My current living situation has been marked as “temporary” in my mind for at least two years now. That’s allowed me to feel that investing in “my” community did not currently apply. It was some future priority that I would have when I was settled into my actual community. What a silly thought, but true. Gone has been any real notion of volunteering or becoming truly a part of where I’m living right NOW. I want that to change.
Personal Goal: Let myself shine
You know that poem “Our Deepest Fear”, the one about not being afraid about being your best you.
“Our deepest fear is not that we are inadequate. Our deepest fear is that we are powerful beyond measure. It is our light, not our darkness that most frightens us. We ask ourselves, Who am I to be brilliant, gorgeous, talented, fabulous? Actually, who are you not to be? You are a child of God. Your playing small does not serve the world. There is nothing enlightened about shrinking so that other people won’t feel insecure around you. We are all meant to shine, as children do. We were born to make manifest the glory of God that is within us. It’s not just in some of us; it’s in everyone. And as we let our own light shine, we unconsciously give other people permission to do the same. As we are liberated from our own fear, our presence automatically liberates others.”

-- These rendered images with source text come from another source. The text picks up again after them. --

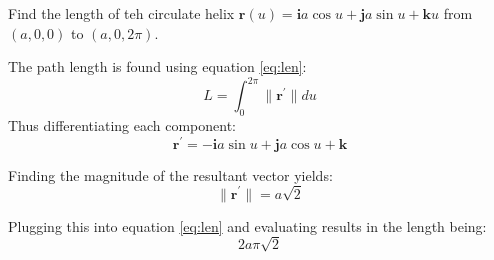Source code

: Find the length of teh circulate helix $\boldsymbol{r}\left(u\right)=\boldsymbol{i}a\cos u +\boldsymbol{j}a\sin u+\boldsymbol{k}u$ from $\left(a,0,0\right)$ to $\left(a, 0, 2\pi\right)$.

The path length is found using equation \ref{eq:len}:
\begin{equation}
	L=\int_0^{2\pi}\|\boldsymbol{r}^\prime\| du
	\label{eq:len}
\end{equation}
Thus differentiating each component:
\begin{equation*}
	\boldsymbol{r}^\prime=-\boldsymbol{i}a\sin u+\boldsymbol{j}a\cos u+\boldsymbol{k}
\end{equation*}

Finding the magnitude of the resultant vector yields:
\begin{equation*}
	\|\boldsymbol{r}^\prime\|=a\sqrt{2}
\end{equation*}

Plugging this into equation \ref{eq:len} and evaluating results in the length being:
\begin{equation*}
	\boxed{2a\pi\sqrt{2}}
\end{equation*}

That’s the sort of thing I guess I’m talking about. It’s easy to hide away, feel self-conscious about yourself and not let others see the best you. Maybe it should not be this way, but it is. We live in a world of judging and being judged, but I’m starting to realize that regardless of how I act, what I do or say, people will still judge me. So I just want to let myself shine.
Career Goal: Take it one step at a time.
I would say this has been the hardest aspect of my life for me to swallow. I feel capable of accomplishing many things, but I feel I have very little to show for all my capabilities and talents. This is definitely the product of certain choices. It’s definitely partly the product of my personality, upbringing and many years of not really knowing what I wanted. Of course there’s that luck factor, and “you are who you know” aspect of work life that no school career counseler will ever let you in on. I guess my goal is to take it one step at a time from this point forward. Take what I can get; find a way to support myself financially, but stay open to what the future may bring, and being ok with that.